NBA legend Bill Russell, an 11-time NBA champion with the Boston Celtics and the first Black head coach in the league, passed away “peacefully” Sunday, according to a family statement from his verified Twitter account. He was 88.
“It is with a very heavy heart we would like to pass along to all of Bill’s friends, fans, & followers,” the statement reads.
“Bill Russell, the most prolific winner in American sports history, passed away peacefully today at age 88, with his wife, Jeannine, by his side. Arrangements for his memorial service will be announced soon.”
In addition to his sporting achievements, Russell was one of sport’s leading civil rights activists and marched alongside Martin Luther King Jr. when he gave his “I Have a Dream” speech in 1963. He also supported iconic boxer Muhammad Ali in his opposition to being drafted into military service.
Former US President Barack Obama took to social media to praise Russell’s contribution to both basketball and society.
“Today, we lost a giant. As tall as Bill Russell stood, his legacy rises far higher — both as a player and as a person,” he said.
“Perhaps more than anyone else, Bill knew what it took to win and what it took to lead. On the court, he was the greatest champion in basketball history. Off of it, he was a civil rights trailblazer — marching with Dr. King and standing with Muhammad Ali.
“For decades, Bill endured insults and vandalism, but never let it stop him from speaking up for what’s right. I learned so much from the way he played, the way he coached, and the way he lived his life.
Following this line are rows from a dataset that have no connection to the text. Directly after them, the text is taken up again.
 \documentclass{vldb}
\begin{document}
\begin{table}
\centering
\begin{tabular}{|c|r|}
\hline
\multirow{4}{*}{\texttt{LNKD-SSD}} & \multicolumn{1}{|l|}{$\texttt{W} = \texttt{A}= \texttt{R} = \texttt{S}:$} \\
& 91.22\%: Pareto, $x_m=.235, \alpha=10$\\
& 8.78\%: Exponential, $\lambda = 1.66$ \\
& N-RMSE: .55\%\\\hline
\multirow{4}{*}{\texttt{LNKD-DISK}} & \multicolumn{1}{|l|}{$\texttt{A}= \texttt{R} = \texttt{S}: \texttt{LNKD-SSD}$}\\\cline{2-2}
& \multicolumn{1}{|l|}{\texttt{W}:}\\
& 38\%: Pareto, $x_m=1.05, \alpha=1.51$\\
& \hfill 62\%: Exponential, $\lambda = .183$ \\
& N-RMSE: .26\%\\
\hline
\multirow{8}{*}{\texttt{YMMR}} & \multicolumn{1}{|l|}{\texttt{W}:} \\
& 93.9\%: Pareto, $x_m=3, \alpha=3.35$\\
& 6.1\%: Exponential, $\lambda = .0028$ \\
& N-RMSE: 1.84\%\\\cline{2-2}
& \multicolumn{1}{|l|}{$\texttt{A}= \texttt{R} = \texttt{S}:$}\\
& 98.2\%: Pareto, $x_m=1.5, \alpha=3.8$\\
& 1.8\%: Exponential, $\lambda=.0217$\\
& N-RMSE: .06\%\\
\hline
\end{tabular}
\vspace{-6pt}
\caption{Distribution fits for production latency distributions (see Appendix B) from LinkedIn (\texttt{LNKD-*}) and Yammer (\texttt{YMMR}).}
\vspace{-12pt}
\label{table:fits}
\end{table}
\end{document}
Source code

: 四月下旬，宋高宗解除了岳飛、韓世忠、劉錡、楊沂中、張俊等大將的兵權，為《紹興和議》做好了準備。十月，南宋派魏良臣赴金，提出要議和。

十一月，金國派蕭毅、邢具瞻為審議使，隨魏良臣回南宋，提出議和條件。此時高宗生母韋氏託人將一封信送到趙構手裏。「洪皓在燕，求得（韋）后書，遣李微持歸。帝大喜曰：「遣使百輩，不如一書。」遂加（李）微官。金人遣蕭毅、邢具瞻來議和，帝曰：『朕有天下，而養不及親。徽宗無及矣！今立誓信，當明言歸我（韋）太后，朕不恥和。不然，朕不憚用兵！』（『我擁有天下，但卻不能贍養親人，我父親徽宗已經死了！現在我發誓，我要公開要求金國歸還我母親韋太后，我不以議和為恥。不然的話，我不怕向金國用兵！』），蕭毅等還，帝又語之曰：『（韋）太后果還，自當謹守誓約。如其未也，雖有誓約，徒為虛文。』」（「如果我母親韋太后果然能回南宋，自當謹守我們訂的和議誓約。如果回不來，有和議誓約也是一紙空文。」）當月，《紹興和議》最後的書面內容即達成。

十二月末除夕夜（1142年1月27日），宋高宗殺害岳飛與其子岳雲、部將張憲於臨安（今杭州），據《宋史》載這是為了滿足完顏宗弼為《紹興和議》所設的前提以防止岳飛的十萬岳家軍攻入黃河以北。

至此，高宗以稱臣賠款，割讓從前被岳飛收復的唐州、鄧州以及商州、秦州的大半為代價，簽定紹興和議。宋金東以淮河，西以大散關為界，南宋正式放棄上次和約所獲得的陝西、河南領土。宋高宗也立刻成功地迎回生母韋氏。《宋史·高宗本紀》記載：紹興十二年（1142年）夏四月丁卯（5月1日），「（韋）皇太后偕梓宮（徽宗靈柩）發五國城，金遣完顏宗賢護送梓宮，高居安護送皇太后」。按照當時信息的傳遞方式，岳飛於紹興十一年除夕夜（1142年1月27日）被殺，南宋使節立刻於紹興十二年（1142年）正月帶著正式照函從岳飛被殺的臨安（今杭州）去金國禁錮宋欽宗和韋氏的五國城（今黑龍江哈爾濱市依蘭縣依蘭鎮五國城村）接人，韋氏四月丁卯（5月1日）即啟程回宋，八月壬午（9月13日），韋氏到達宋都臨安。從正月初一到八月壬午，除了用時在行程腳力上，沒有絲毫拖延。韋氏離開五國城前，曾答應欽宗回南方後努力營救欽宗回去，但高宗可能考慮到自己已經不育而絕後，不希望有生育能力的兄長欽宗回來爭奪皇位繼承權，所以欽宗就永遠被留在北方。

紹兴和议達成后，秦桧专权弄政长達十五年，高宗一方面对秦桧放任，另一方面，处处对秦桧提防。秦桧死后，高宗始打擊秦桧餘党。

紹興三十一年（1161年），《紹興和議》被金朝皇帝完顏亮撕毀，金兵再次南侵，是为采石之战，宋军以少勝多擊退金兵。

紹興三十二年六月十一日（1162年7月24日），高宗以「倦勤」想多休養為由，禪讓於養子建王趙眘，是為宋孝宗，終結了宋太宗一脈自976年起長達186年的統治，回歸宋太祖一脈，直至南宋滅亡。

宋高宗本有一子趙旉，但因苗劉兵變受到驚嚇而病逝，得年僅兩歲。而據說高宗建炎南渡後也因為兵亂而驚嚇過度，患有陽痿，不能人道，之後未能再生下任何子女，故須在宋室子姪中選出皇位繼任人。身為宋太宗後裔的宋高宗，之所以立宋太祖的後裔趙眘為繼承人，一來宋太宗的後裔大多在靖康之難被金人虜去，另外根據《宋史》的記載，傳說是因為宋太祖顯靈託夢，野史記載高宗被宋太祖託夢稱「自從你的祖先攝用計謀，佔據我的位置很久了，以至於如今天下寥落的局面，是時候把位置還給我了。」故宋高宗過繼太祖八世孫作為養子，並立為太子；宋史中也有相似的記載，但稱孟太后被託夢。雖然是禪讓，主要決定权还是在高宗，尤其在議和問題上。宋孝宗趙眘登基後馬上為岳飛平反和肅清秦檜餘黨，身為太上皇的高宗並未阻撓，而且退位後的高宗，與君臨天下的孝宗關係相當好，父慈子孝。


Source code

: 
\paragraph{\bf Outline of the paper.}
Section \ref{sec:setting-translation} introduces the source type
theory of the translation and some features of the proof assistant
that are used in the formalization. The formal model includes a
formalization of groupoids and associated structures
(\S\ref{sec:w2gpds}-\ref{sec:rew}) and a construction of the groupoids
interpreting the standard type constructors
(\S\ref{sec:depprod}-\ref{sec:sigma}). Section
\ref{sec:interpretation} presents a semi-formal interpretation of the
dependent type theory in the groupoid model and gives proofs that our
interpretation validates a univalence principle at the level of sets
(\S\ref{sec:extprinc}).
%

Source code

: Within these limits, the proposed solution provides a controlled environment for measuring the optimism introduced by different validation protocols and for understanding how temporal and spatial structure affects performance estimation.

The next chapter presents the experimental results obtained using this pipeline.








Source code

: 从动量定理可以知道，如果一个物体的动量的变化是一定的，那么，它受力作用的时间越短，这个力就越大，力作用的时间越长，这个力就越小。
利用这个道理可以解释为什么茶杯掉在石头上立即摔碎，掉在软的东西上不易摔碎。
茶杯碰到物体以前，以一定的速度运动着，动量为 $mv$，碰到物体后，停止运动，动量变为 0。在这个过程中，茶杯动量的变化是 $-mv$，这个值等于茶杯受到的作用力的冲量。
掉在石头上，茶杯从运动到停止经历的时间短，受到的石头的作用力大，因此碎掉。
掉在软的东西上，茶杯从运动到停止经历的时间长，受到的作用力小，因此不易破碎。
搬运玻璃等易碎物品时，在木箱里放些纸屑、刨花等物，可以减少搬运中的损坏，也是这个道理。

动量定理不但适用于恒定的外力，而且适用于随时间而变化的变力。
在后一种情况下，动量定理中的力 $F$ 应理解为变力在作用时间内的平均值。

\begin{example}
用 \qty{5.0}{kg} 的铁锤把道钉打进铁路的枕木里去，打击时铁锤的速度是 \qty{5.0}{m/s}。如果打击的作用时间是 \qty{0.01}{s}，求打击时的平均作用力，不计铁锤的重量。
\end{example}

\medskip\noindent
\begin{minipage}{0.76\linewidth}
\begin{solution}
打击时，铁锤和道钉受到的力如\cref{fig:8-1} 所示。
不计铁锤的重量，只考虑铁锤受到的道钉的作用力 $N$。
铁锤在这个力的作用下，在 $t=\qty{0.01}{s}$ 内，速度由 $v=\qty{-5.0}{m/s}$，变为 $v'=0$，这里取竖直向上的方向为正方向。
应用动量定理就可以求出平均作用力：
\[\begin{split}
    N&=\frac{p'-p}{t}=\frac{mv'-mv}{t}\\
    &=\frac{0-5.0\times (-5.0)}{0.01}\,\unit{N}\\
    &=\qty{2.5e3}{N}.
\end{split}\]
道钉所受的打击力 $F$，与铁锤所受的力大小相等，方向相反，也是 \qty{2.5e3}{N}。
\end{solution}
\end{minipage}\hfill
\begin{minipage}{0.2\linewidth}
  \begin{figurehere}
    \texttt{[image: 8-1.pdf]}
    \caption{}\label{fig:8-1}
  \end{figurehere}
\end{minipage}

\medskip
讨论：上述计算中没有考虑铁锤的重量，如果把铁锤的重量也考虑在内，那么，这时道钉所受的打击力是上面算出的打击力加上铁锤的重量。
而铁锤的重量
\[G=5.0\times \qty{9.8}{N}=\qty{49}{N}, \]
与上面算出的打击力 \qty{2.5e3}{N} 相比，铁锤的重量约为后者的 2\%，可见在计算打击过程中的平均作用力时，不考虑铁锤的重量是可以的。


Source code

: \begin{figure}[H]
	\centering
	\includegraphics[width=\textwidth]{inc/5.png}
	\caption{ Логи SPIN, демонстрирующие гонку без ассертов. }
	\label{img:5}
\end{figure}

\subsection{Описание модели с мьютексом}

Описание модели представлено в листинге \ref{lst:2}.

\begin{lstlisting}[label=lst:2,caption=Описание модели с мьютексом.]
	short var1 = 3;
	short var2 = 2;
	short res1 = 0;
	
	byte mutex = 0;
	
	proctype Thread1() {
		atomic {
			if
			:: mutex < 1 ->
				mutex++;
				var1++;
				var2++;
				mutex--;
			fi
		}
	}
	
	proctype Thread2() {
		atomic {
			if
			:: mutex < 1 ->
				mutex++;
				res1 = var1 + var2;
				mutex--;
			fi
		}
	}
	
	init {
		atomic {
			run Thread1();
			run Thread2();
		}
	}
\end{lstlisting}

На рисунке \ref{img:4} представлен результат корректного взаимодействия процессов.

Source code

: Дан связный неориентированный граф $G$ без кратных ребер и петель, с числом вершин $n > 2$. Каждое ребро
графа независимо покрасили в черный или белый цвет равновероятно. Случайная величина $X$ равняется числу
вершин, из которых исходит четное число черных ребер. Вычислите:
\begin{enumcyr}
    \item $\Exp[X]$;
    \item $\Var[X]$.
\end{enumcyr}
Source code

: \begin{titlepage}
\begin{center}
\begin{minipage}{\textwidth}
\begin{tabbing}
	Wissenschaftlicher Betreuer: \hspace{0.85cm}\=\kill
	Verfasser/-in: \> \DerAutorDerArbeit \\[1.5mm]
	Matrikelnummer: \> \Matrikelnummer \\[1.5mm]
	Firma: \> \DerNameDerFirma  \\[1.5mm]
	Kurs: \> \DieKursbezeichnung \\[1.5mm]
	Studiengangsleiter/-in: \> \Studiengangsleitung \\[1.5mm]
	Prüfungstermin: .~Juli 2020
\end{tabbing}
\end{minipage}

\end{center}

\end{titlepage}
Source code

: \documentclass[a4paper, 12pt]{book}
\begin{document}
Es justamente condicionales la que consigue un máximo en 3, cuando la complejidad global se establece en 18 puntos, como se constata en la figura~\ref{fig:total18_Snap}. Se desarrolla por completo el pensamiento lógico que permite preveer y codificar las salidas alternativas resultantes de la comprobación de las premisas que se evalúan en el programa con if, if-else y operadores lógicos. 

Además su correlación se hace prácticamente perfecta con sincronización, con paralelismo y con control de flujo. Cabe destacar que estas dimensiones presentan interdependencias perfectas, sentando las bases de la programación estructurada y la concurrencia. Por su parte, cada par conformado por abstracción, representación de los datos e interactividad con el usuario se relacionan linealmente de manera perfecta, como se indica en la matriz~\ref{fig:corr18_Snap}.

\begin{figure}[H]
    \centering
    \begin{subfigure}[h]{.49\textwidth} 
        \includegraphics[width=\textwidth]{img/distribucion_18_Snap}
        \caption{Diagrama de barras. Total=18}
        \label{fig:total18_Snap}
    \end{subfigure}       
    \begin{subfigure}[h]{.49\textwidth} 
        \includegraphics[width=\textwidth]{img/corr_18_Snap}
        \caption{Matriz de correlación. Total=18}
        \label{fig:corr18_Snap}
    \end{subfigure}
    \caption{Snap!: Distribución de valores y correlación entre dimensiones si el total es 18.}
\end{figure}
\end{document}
Michelle and I send our love to Bill’s family, and everyone who admired him.”
Russell won 11 championships with the Celtics, including eight straight from 1959 to 1966. He was a five-time NBA MVP and a 12-time All-Star.
As a coach for the Celtics, he led Boston to two titles, becoming the first Black head coach to win an NBA championship.
“Bill’s two state championships in high school offered a glimmer of the incomparable run of pure team accomplishment to come: twice an NCAA champion; captain of a gold-medal-winning US Olympic team; 11 times an NBA champion; and at the helm for two NBA championships as the first black head coach of any North American professional sports team,” the family statement continued.
“Along the way, Bill earned a string of individual awards that stands unprecedented as it went unmentioned by him. In 2009, the award for the NBA Finals most valuable player was renamed after two- time Hall of Famer as the ‘Bill Russell NBA Finals Most Valuable Player Award.’